**WHAT IS REQUIRED**
Report all lines of the records that contain "linewidth".

**THE INPUT**
+++++

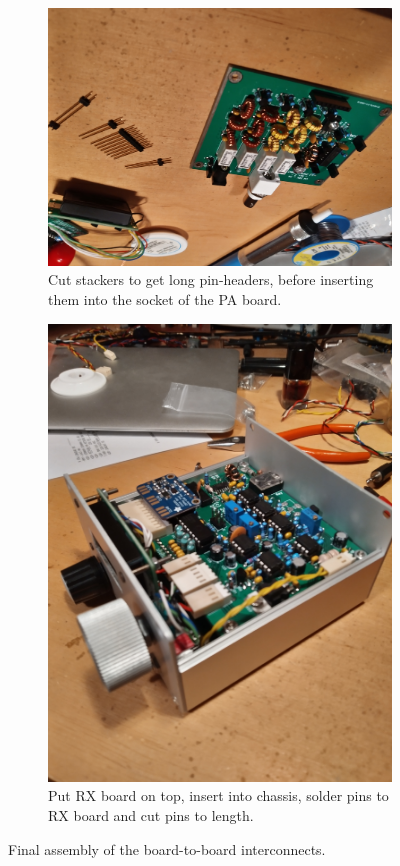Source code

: \documentclass[10pt, a4paper,twoside]{scrartcl}
\begin{document}
\begin{figure}[!ht]
 \centering
 \begin{subfigure}{0.49\linewidth} 
  \includegraphics[width=\linewidth]{fig/stackers_small.png}
  \caption{Cut stackers to get long pin-headers, before inserting them into the socket of the PA board.} \label{fig:stackers}
 \end{subfigure} 
 \begin{subfigure}{0.49\linewidth} 
  \includegraphics[width=\linewidth]{fig/final_small.png}
  \caption{Put RX board on top, insert into chassis, solder pins to RX board and cut pins to length.} \label{fig:final}
 \end{subfigure}
 \caption{Final assembly of the board-to-board interconnects.}
\end{figure}
\end{document}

+++++

**EXERCISE RESPONSE**
 \begin{subfigure}{0.49\linewidth} 
  \includegraphics[width=\linewidth]{fig/stackers_small.png}
 \begin{subfigure}{0.49\linewidth} 
  \includegraphics[width=\linewidth]{fig/final_small.png}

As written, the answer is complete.